UNDERSTANDING META-ANALYSIS

As a snapshot of meta-analysis, Field and Gillett’s definition constitutes a good point of departure: “Meta-analysis is a statistical tool for estimating the mean and variance of underlying population effects from a collection of empirical studies addressing ostensibly the same research question” (2010: 665). This statement crystallizes some central concepts about meta-analysis. First, meta-analysis is used to synthesize quantitative studies, and therefore it is generally not applicable to studies with other research designs such as ethno-graphy. Second, meta-analysis is used to (1) estimate the magnitude of an overall effect or relationship among the population based on the cumulative evidence contributed by a collection of sample studies, and (2) identify the factors accounting for the variability of the computed estimates. Third, a crucial assumption for the meta-analyzed studies is that they investigate the same construct. However, in reality there are often nuanced differences across studies in operationalizing the same construct.

An easy way to understand the concept, procedure, implementation, and reporting of a meta-analysis is to conceive it as an empirical study, as it has all the components and follows the same procedure as the latter. To conduct a meta-analysis, the researcher must (a) formulate a research question, (b) collect, code and analyze the data, and (c) write a research report. The meta-analytic report follows a similar format to that of an empirical study (although there are special requirements as what to report in a meta-analysis): an introduction that expounds the research constructs and contextualizes the research question(s), a method section that shows how the synthesis is carried out, a results section that reports the findings, and a discussion section that interprets the findings (Cooper 2010). In meta-analysis, the “participants” are the empirical studies and the data for analysis are the effect sizes calculated using the quantitative data (e.g. means and standard deviations) contributed by the included studies (which are called primary studies in meta-analysis to distinguish them from the synthesis proper). The analysis involves aggregating the effect sizes to obtain a mean effect size, followed by moderator analysis that identifies variables mediating the effects or relationships. The building block of meta-analysis is therefore the effect size, a standardized numeric index that makes the results of primary studies comparable irrespective of their idiosyncratic methodological characteristics.

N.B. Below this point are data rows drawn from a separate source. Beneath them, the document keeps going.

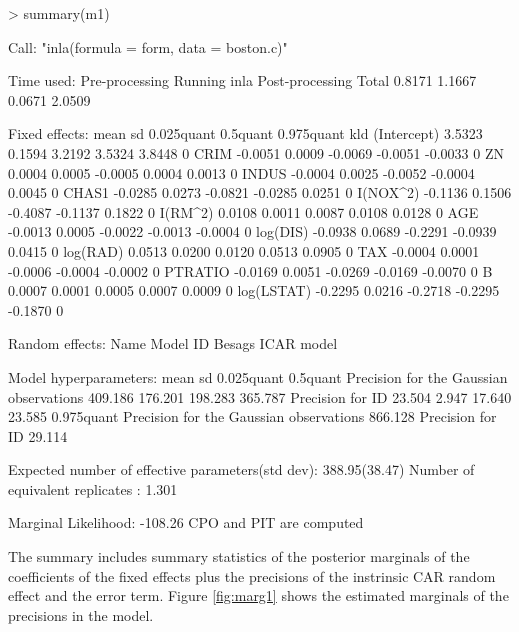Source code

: \documentclass[article]{jss}
\begin{document}
\begin{Schunk}
\begin{Sinput}
> summary(m1)
\end{Sinput}
\begin{Soutput}
Call:
"inla(formula = form, data = boston.c)"

Time used:
 Pre-processing    Running inla Post-processing           Total 
         0.8171          1.1667          0.0671          2.0509 

Fixed effects:
               mean     sd 0.025quant 0.5quant 0.975quant kld
(Intercept)  3.5323 0.1594     3.2192   3.5324     3.8448   0
CRIM        -0.0051 0.0009    -0.0069  -0.0051    -0.0033   0
ZN           0.0004 0.0005    -0.0005   0.0004     0.0013   0
INDUS       -0.0004 0.0025    -0.0052  -0.0004     0.0045   0
CHAS1       -0.0285 0.0273    -0.0821  -0.0285     0.0251   0
I(NOX^2)    -0.1136 0.1506    -0.4087  -0.1137     0.1822   0
I(RM^2)      0.0108 0.0011     0.0087   0.0108     0.0128   0
AGE         -0.0013 0.0005    -0.0022  -0.0013    -0.0004   0
log(DIS)    -0.0938 0.0689    -0.2291  -0.0939     0.0415   0
log(RAD)     0.0513 0.0200     0.0120   0.0513     0.0905   0
TAX         -0.0004 0.0001    -0.0006  -0.0004    -0.0002   0
PTRATIO     -0.0169 0.0051    -0.0269  -0.0169    -0.0070   0
B            0.0007 0.0001     0.0005   0.0007     0.0009   0
log(LSTAT)  -0.2295 0.0216    -0.2718  -0.2295    -0.1870   0

Random effects:
Name	  Model
 ID   Besags ICAR model 

Model hyperparameters:
                                        mean    sd      0.025quant 0.5quant
Precision for the Gaussian observations 409.186 176.201 198.283    365.787 
Precision for ID                         23.504   2.947  17.640     23.585 
                                        0.975quant
Precision for the Gaussian observations 866.128   
Precision for ID                         29.114   

Expected number of effective parameters(std dev): 388.95(38.47)
Number of equivalent replicates : 1.301 

Marginal Likelihood:  -108.26 
CPO and PIT are computed
\end{Soutput}
\end{Schunk}
\noindent
The summary includes summary statistics of the posterior marginals of the
coefficients of the fixed effects plus the precisions of the instrinsic CAR
random effect and the error term. Figure \ref{fig:marg1} shows the estimated
marginals of the precisions in the model.
\end{document}
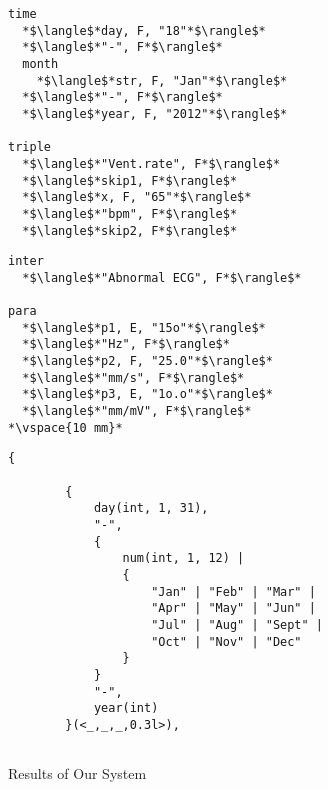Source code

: \begin{figure}[h]
\RawFloats
\begin{minipage}{0.45\textwidth}
\newsavebox{\prflisting}
\begin{lrbox}{\prflisting}%
\begin{lstlisting}
time
  *$\langle$*day, F, "18"*$\rangle$*
  *$\langle$*"-", F*$\rangle$*
  month
    *$\langle$*str, F, "Jan"*$\rangle$*
  *$\langle$*"-", F*$\rangle$*
  *$\langle$*year, F, "2012"*$\rangle$*

triple
  *$\langle$*"Vent.rate", F*$\rangle$*
  *$\langle$*skip1, F*$\rangle$*
  *$\langle$*x, F, "65"*$\rangle$*
  *$\langle$*"bpm", F*$\rangle$*
  *$\langle$*skip2, F*$\rangle$*
\end{lstlisting}
\end{lrbox}

\newsavebox{\prslisting}
\begin{lrbox}{\prslisting}%
\begin{lstlisting}
inter
  *$\langle$*"Abnormal ECG", F*$\rangle$*

para
  *$\langle$*p1, E, "15o"*$\rangle$*
  *$\langle$*"Hz", F*$\rangle$*
  *$\langle$*p2, F, "25.0"*$\rangle$*
  *$\langle$*"mm/s", F*$\rangle$*
  *$\langle$*p3, E, "1o.o"*$\rangle$*
  *$\langle$*"mm/mV", F*$\rangle$*
*\vspace{10 mm}*
\end{lstlisting}
\end{lrbox}

\scalebox{0.6}{\usebox\prflisting}
\hspace{7 mm}
\subfloat{
\scalebox{0.6}{\usebox{\prslisting}}}
\caption{Results of Our System}
\label{fig:parseresult}
\end{minipage}
\hfill
\begin{minipage}{0.45\textwidth}
\newsavebox{\absflisting}
\begin{lrbox}{\absflisting}%
\begin{lstlisting}[basicstyle=\tiny,]
    {

        {
            day(int, 1, 31),
            "-",
            {
                num(int, 1, 12) |
                {
                    "Jan" | "Feb" | "Mar" | 
                    "Apr" | "May" | "Jun" | 
                    "Jul" | "Aug" | "Sept" | 
                    "Oct" | "Nov" | "Dec"
                }
            }
            "-",
            year(int)
        }(<_,_,_,0.3l>),


\end{lstlisting}
\end{lrbox}
\end{minipage}
\end{figure}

Glass coined the term “meta-analysis” in 1976 and conducted the first official meta-analysis with Smith in the following year on the effects of psychotherapy (1977). Subsequently a series of texts were published that have developed meta-analysis into a distinct, full-fledged subdivision within the field of statistics (Borensteinetal. 2009; Cooperetal. 2009; Hedges and Olkin 1985; Hunter and Schmidt 2004; Lipsey and Wilson 2001; Rosenthal 1984). Numerous journal articles have also appeared on how to fine-tune the technical aspects to obtain more robust results and on the norms of meta-analytic practice for conducting the analysis and reporting and interpreting the results (e.g. Aguinisetal. 2011; Kisamore and Brannick 2008; Oswald and Johnson 1998; Schmidtetal. 2009). Furthermore, statistical packages have been developed exclusively for meta-analysis (e.g. Borensteinetal. 2006). Meta-analysis has become a widely accepted method of research synthesis that generates reliable state-of-the-art information about a certain topic that has been empirically investigated (Aguinisetal. 2011; Hufetal. 2011).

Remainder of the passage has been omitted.